This week, one test of how far Artificial Intelligence (AI) has come will happen in Seoul: a five-day battle between man and machine for supremacy in the 3,000-year-old Chinese board game Go.
Said to be the most complex game ever designed, with an incomputable number of move options, Go requires human-like "intuition" to prevail.
"If the machine wins, it will be an important symbolic moment," AI expert Jean-Gabriel Ganascia of the Pierre and Marie Curie University in Paris told AFP.
"Until now, the game of Go has been problematic for computers as there are too many possible moves to develop an all-encompassing database of possibilities, as for chess."
Go reputedly has more possible board configurations than there are atoms in the Universe.
This fiendish complexity meant that mastery of the game by a computer was at least a decade away - or so it was thought.
The assumption began to crack when, last October, Google's AlphaGo programme beat Europe's human champion, Fan Hui.

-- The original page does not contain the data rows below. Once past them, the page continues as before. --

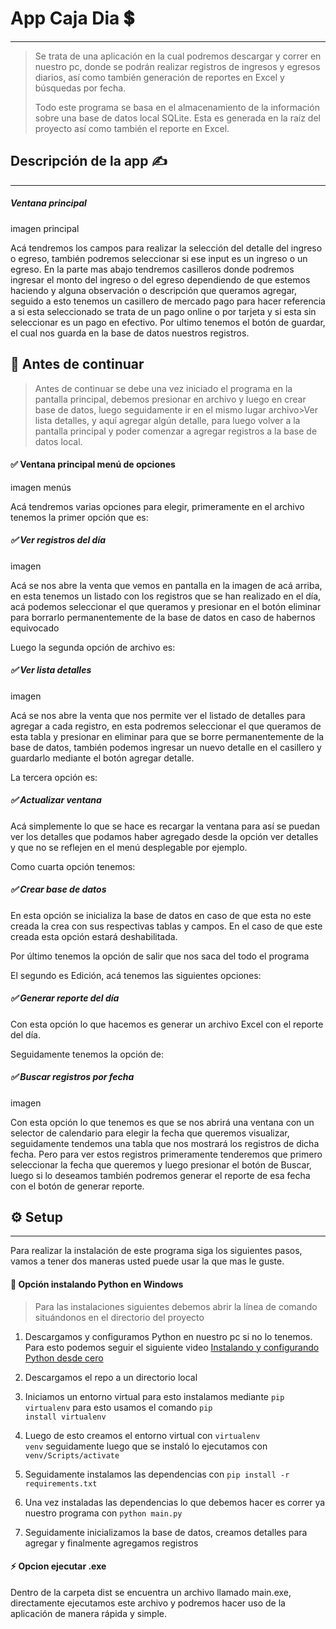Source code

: # App Caja Dia 💲
----
> Se trata de una aplicación en la cual podremos descargar y correr en nuestro pc, donde se podrán realizar registros de ingresos y egresos diarios, así como también generación de reportes en Excel y búsquedas por fecha.
>
> Todo este programa se basa en el almacenamiento de la información sobre una base de datos local SQLite. Esta es generada en la raíz del proyecto así como también el reporte en Excel.

## Descripción de la app ✍
----
##### Ventana principal
imagen principal

Acá tendremos los campos para realizar la selección del detalle del ingreso o egreso, también podremos seleccionar si ese input es un ingreso o un egreso. En la parte mas abajo tendremos casilleros donde podremos ingresar el monto del ingreso o del egreso dependiendo de que estemos haciendo y alguna observación o descripción que queramos agregar, seguido a esto tenemos un casillero de mercado pago para hacer referencia a si esta seleccionado se trata de un pago online o por tarjeta y si esta sin seleccionar es un pago en efectivo. Por ultimo tenemos el botón de guardar, el cual nos guarda en la base de datos nuestros registros.

## 🚧 Antes de continuar

> Antes de continuar se debe una vez iniciado el programa en la pantalla principal, debemos presionar en archivo y luego en crear base de datos, luego seguidamente ir en el mismo lugar archivo>Ver lista detalles, y aquí agregar algún detalle, para luego volver a la pantalla principal y poder comenzar a agregar registros a la base de datos local.

#### ✅ Ventana principal menú de opciones
imagen menús

Acá tendremos varias opciones para elegir, primeramente en el archivo tenemos la primer opción que es:

##### ✅ Ver registros del día
imagen

Acá se nos abre la venta que vemos en pantalla en la imagen de acá arriba, en esta tenemos un listado con los registros que se han realizado en el día, acá podemos seleccionar el que queramos y presionar en el botón eliminar para borrarlo permanentemente de la base de datos en caso de habernos equivocado

Luego la segunda opción de archivo es:

##### ✅ Ver lista detalles
imagen

Acá se nos abre la venta que nos permite ver el listado de detalles para agregar a cada registro, en esta podremos seleccionar el que queramos de esta tabla y presionar en eliminar para que se borre permanentemente de la base de datos, también podemos ingresar un nuevo detalle en el casillero y guardarlo mediante el botón agregar detalle.

La tercera opción es:

##### ✅ Actualizar ventana

Acá simplemente lo que se hace es recargar la ventana para así se puedan ver los detalles que podamos haber agregado desde la opción ver detalles y que no se reflejen en el menú desplegable por ejemplo.

Como cuarta opción tenemos:

##### ✅ Crear base de datos

En esta opción se inicializa la base de datos en caso de que esta no este creada la crea con sus respectivas tablas y campos. En el caso de que este creada esta opción estará deshabilitada.

Por último tenemos la opción de salir que nos saca del todo el programa

El segundo es Edición, acá tenemos las siguientes opciones:

##### ✅ Generar reporte del día

Con esta opción lo que hacemos es generar un archivo Excel con el reporte del día.

Seguidamente tenemos la opción de:

##### ✅ Buscar registros por fecha
imagen

Con esta opción lo que tenemos es que se nos abrirá una ventana con un selector de calendario para elegir la fecha que queremos visualizar, seguidamente tendemos una tabla que nos mostrará los registros de dicha fecha. Pero para ver estos registros primeramente tenderemos que primero seleccionar la fecha que queremos y luego presionar el botón de Buscar, luego si lo deseamos también podremos generar el reporte de esa fecha con el botón de generar reporte.

## ⚙ Setup
----

Para realizar la instalación de este programa siga los siguientes pasos, vamos a tener dos maneras usted puede usar la que mas le guste.

#### 🐍 Opción instalando Python en Windows

> Para las instalaciones siguientes debemos abrir la línea de comando situándonos en el directorio del proyecto

1) Descargamos y configuramos Python en nuestro pc si no lo tenemos. Para esto podemos seguir el siguiente video [Instalando y configurando Python desde cero](https://youtu.be/_T3UC_okLiM)

2) Descargamos el repo a un directorio local

3) Iniciamos un entorno virtual para esto instalamos mediante <code>pip virtualenv</code> para esto usamos el comando <code>pip install virtualenv</code>

4) Luego de esto creamos el entorno virtual con <code>virtualenv venv</code> seguidamente luego que se instaló lo ejecutamos con <code>venv/Scripts/activate</code>

5) Seguidamente instalamos las dependencias con <code>pip install -r requirements.txt</code>

6) Una vez instaladas las dependencias lo que debemos hacer es correr ya nuestro programa con <code>python main.py</code>

7) Seguidamente inicializamos la base de datos, creamos detalles para agregar y finalmente agregamos registros

#### ⚡ Opcion ejecutar .exe

Dentro de la carpeta dist se encuentra un archivo llamado main.exe, directamente ejecutamos este archivo y podremos hacer uso de la aplicación de manera rápida y simple.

Google has now upped the stakes, and will put its machine through the ultimate wringer in a marathon match kicking off Wednesday against South Korean Lee Sedol, who has held the world crown for a decade.

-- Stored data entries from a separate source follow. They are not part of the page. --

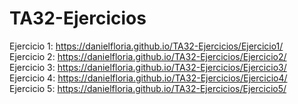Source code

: # TA32-Ejercicios
Ejercicio 1: https://danielfloria.github.io/TA32-Ejercicios/Ejercicio1/  
Ejercicio 2: https://danielfloria.github.io/TA32-Ejercicios/Ejercicio2/  
Ejercicio 3: https://danielfloria.github.io/TA32-Ejercicios/Ejercicio3/  
Ejercicio 4: https://danielfloria.github.io/TA32-Ejercicios/Ejercicio4/  
Ejercicio 5: https://danielfloria.github.io/TA32-Ejercicios/Ejercicio5/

Intelligence of simplicity
Game-playing is a crucial measure of AI progress - it shows that a machine can execute a certain "intellectual" task better than the humans who created it.

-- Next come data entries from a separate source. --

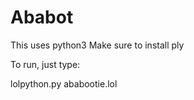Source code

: # Ababot

This uses python3
Make sure to install ply

To run, just type:

lolpython.py ababootie.lol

Key moments included IBM's Deep Blue defeating chess Grandmaster Garry Kasparov in 1997 and the Watson supercomputer outwitting humans in the TV quiz show Jeopardy in 2011.
But AlphaGo is different.
It is partly self-taught - having played millions of games against itself after initial programming to hone its tactics through trial and error.
"AlphaGo is really more interesting than either Deep Blue or Watson, because the algorithms it uses are potentially more general-purpose," said Nick Bostrom of Oxford University's Future of Humanity Institute.
(Also see: Google Mastered a Game That Vexed Scientists - and Their Machines - for Decades)
Creating "general" or multi-purpose, rather than "narrow", task-specific intelligence, is the ultimate goal in AI - something resembling human reasoning based on a variety of inputs.
"General intelligence is about being good at achieving one's goals when solving problems that are new, and perhaps not well-defined," Bostrom's colleague Anders Sandberg told AFP.
"So if the machine can do new things when needed, then it has 'true' intelligence'."
In the case of Go, Google developers realised a more "human-like" approach would win over brute computing power.
To this end, AlphaGo uses two sets of "deep neural networks" containing millions of connections similar to neurons in the brain.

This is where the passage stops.